Every second spent in the tarpit is a second that's not being used elsewhere, so even shorter periods represent the delivery of some small level of inconvenience.

With that in mind, it's worth looking at how much bot time we've wasted overall:

from(bucket: "telegraf/autogen")
  |> range(start: 2022-07-08T10:57:54Z, stop: 2022-07-16T10:57:54Z)
  |> filter(fn: (r) => r._measurement == "ssh_tarpit")
  |> filter(fn: (r) => r._field == "after")
  |> group()
  |> sum()

1740804 seconds burnt

In the past 8 days, bots have collectively had 20.14 days of time wasted: 2.5 days every IRL day.


System Resource Usage

We've inconvenienced bots, overall, for more wall-clock time than we've spent, but at what cost to ourselves? After all, any assessment of whether tarpitting is an effective use of resources depends heavily on what resources we're using.

The tarpit runs inside a docker container, which is monitored with telegraf so it's pretty straight forward to check

CPU Usage is consistently low

Container CPU Usage

Memory consumption is the same, baselining at about a tenth of the RAM that a Google Chrome instance habitually consumes.

Container Memory Usage

Network usage is relatively low (the benefit of those sleeps) peaking at about 2Kbps

Container Net Usage

The container's network counter is an incremental one, so by subtracting the first reading from the last we can see that 498 MB was transmitted onto the network during those 8 days.

Overall then, the resource cost of running the tarpit really is quite low.


Confounding Variables

Of course, there are a number of factors that might have influenced results:

  • My main tarpit host has been running for quite a while and might have been blacklisted by some bot operators.
  • The stats are only generated by examining a single week - the picture may vary with a longer or different sample.
  • As noted above, Russian activity may currently be higher as a result of activities around their ongoing attempt to invade Ukraine.
  • The country of origin statistics are generated based on the only information we have (the IP) - so it tells us where the bot is likely to be (VPNs and Tor not-withstanding) and not where the operator is.
  • Statistics on stick time are calculated when a client gives up, so there may be some extremely long lived connections active in the pit that aren't represented in the stats.
  • The tarpit could trivially be adjusted to send fewer bytes to reduce network usage, so resource usage could be lower than it is currently

Conclusion

These stats allow us to make a few fairly broad statements

  1. You're currently most likely to see SSH bot activity originating from the US or Russia
  2. Tarpits are most effective against Chinese bots (with the anomalous exception of some South African connections)
  3. Bots do generally seem to be better configured overall, with short timeouts set, than they were 18 months ago

In 2021 the most common point of origin was Vietnam, but they've slipped all the way down the rankings to number 9.

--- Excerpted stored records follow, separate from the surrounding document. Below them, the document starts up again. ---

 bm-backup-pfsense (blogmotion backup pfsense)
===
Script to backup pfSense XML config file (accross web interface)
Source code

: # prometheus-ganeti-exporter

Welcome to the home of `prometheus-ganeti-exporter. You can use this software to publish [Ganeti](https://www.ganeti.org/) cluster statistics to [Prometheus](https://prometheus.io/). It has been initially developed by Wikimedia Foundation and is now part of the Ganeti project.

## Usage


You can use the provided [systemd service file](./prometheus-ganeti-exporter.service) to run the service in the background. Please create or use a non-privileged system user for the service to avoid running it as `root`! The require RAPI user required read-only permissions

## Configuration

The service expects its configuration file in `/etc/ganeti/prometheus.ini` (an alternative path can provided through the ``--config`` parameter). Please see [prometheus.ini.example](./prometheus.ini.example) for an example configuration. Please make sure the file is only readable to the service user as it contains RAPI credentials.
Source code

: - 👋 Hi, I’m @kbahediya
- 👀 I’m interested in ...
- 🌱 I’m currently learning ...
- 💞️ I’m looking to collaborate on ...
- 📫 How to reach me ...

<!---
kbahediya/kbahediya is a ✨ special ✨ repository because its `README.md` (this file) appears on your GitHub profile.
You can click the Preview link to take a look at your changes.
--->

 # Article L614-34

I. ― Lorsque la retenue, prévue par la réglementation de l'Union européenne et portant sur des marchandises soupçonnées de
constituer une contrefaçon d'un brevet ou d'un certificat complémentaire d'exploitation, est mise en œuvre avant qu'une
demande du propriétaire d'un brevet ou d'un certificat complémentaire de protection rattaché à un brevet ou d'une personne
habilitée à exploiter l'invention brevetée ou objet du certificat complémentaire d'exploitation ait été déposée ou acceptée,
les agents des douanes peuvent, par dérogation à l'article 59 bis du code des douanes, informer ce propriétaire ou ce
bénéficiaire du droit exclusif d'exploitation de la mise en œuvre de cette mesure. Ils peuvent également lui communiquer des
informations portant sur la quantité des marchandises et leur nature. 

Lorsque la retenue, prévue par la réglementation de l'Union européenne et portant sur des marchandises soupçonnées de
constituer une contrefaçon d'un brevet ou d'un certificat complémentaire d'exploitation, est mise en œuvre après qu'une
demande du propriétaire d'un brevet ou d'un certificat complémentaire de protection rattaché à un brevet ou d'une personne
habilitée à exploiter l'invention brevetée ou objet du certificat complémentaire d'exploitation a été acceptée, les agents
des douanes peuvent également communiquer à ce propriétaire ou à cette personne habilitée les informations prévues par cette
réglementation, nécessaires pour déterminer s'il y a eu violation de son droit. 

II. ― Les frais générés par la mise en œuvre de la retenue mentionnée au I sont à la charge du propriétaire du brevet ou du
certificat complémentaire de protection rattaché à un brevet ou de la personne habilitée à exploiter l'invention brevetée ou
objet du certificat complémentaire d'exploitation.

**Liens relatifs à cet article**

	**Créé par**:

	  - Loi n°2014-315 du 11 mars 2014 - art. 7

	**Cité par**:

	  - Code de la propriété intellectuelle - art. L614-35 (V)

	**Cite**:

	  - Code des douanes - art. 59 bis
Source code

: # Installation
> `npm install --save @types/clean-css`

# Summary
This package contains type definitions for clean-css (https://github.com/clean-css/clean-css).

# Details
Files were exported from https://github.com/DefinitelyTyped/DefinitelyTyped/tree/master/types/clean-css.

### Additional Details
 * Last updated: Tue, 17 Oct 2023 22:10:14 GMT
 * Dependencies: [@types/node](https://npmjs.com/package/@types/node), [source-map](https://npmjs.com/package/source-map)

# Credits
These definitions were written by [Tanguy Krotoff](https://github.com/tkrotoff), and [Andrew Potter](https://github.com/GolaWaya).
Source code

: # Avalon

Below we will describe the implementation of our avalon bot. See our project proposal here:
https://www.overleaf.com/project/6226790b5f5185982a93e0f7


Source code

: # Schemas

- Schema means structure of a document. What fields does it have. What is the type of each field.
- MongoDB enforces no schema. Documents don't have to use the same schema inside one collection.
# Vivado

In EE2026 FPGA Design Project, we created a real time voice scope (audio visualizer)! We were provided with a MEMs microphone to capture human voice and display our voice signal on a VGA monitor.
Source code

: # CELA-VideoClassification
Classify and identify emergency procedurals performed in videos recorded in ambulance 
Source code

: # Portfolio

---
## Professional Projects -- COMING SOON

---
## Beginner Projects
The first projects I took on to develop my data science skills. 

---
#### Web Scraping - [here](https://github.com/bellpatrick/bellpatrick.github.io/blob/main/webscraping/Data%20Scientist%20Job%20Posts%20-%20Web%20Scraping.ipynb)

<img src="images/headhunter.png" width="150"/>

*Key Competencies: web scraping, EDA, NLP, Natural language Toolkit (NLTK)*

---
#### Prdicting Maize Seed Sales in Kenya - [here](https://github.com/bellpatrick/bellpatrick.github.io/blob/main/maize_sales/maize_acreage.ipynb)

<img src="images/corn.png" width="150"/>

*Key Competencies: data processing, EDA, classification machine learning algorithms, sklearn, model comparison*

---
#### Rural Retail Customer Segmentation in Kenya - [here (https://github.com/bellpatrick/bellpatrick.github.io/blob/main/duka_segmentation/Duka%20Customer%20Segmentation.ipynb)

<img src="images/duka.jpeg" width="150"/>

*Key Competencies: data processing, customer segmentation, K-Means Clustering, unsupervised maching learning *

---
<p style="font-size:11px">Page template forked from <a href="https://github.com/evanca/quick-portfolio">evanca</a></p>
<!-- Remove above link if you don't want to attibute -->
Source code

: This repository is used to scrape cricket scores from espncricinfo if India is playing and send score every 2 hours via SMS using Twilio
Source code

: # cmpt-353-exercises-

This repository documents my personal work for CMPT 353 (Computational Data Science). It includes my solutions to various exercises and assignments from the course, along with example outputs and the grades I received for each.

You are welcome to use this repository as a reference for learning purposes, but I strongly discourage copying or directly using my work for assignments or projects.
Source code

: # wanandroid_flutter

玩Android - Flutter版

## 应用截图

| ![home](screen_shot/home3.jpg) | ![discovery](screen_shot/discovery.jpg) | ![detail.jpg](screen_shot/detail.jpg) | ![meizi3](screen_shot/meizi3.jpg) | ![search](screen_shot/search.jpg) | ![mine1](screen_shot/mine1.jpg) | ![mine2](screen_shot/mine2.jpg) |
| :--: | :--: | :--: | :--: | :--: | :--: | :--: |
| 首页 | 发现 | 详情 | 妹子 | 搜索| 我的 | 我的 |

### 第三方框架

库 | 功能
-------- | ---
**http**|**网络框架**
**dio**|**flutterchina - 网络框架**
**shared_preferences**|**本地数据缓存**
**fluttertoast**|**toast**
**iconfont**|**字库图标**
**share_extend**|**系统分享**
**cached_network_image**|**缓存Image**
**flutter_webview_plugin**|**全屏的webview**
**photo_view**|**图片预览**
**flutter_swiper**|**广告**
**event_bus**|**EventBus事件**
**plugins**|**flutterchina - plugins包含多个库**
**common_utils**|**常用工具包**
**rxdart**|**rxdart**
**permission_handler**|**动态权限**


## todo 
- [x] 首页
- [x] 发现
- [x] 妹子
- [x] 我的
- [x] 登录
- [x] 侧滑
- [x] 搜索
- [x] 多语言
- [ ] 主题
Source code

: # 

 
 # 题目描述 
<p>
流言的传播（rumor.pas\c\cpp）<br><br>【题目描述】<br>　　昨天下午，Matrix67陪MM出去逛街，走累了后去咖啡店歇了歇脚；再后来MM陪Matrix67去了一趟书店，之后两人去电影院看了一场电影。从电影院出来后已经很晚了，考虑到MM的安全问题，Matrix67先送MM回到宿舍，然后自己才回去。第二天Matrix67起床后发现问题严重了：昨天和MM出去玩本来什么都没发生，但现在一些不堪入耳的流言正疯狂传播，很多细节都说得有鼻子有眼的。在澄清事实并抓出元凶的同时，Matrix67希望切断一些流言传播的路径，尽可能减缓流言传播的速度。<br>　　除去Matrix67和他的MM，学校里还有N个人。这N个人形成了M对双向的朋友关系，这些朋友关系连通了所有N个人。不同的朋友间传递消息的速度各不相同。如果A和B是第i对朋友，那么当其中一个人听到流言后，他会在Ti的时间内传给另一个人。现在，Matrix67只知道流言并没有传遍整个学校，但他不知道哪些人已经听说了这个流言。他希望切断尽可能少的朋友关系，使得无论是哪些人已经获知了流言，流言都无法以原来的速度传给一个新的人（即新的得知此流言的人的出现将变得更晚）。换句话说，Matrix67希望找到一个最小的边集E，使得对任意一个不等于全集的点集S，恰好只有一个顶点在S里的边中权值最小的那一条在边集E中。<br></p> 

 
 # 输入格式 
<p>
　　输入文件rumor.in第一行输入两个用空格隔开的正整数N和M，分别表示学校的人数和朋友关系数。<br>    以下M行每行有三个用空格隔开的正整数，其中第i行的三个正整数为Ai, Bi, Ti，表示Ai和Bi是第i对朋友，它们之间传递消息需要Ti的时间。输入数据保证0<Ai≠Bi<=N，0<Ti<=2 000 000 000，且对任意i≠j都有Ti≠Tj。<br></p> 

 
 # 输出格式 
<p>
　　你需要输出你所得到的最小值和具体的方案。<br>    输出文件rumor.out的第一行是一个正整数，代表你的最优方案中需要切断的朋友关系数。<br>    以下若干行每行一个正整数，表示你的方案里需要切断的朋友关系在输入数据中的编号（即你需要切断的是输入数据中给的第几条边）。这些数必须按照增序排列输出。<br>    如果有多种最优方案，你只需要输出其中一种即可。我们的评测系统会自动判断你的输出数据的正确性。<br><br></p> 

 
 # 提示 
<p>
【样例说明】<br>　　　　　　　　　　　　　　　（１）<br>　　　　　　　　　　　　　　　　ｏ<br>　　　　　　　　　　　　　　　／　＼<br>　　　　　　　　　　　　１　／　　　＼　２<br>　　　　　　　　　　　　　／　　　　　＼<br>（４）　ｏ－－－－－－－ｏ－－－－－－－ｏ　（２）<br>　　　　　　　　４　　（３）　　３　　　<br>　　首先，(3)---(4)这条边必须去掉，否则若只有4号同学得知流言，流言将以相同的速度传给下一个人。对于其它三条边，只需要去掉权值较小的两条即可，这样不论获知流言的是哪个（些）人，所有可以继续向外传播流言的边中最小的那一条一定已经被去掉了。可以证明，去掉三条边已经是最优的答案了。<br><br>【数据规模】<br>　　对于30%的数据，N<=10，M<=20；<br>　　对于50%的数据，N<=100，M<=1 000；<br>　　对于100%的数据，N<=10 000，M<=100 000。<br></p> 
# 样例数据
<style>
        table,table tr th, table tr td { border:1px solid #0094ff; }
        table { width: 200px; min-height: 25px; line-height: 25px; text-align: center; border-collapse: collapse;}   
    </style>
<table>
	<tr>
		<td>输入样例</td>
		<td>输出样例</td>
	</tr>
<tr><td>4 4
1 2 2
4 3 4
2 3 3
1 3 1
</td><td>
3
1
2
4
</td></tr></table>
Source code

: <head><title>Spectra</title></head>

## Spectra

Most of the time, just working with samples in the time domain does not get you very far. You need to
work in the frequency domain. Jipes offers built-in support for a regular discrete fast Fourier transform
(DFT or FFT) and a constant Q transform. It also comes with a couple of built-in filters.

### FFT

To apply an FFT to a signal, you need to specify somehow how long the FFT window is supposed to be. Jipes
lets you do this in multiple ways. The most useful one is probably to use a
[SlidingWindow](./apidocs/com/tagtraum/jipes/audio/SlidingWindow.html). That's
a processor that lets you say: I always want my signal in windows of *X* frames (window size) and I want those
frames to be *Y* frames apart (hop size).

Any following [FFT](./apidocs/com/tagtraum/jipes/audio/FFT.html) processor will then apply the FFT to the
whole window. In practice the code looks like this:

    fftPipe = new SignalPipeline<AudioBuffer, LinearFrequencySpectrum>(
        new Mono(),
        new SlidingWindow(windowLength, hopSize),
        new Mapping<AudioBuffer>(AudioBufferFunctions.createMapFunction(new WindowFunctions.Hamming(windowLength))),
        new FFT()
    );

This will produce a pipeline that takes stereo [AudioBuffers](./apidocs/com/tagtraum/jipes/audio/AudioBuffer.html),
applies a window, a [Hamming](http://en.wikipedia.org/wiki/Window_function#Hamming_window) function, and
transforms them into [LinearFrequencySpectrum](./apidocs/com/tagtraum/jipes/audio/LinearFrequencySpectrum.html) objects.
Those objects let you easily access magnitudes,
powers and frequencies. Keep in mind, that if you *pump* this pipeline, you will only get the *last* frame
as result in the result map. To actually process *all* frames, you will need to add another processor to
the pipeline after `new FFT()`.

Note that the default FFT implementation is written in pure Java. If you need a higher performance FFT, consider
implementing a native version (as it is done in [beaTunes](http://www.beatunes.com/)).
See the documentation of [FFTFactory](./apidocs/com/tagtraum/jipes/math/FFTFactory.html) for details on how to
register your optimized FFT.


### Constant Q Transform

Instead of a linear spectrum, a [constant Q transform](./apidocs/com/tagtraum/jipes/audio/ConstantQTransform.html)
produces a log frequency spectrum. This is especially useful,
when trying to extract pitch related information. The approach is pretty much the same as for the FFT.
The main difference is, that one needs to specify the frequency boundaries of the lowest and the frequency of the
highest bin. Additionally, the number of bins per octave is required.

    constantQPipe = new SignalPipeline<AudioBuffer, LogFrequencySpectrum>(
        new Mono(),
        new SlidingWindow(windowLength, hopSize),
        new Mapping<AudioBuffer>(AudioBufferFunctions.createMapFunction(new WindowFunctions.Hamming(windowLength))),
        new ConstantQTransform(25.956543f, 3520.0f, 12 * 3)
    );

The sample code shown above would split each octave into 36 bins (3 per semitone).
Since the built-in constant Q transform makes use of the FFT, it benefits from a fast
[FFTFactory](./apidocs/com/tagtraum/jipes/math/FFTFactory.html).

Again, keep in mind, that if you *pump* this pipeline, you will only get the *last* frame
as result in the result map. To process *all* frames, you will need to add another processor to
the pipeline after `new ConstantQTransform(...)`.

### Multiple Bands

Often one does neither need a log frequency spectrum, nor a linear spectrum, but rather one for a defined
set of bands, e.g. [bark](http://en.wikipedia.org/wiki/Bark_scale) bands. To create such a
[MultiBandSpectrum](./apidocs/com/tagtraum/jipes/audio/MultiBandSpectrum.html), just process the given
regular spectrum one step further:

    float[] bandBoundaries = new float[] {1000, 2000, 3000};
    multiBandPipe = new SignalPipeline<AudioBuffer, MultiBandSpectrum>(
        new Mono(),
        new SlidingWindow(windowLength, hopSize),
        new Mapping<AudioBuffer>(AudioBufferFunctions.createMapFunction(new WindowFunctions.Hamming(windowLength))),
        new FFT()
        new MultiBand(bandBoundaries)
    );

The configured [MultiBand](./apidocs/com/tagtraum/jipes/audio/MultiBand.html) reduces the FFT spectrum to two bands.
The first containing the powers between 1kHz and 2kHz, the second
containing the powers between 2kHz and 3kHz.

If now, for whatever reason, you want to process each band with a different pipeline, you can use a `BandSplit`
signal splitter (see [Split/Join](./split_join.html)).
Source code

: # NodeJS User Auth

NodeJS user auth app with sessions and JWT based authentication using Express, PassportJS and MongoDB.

Although bots get stuck for shorter periods on average, the total amount of bot time wasted remains fairly high.

The overall effectiveness of a tarpit, however, clearly depends on which countries are most active at any given time. Bots in China are statisically more likely to be trapped effectively than those originating from the US or Russia, so tarpits are a little less effective whilst those two countries dominate the annoyance charts.

But, given that the resource cost of running a tarpit is negligible, delivering a little bit of inconvenience to bot operators continues to feel worthwhile.


Of course, sod's law must have it's say: having run all the statistics and finished the first drafts of this post, I check the stats only to find that a Russian connection decided that it would not be outdone by the stick time that other countries achieved:

778807 seconds in tarpit

That's a little over 9 days spent in the tarpit.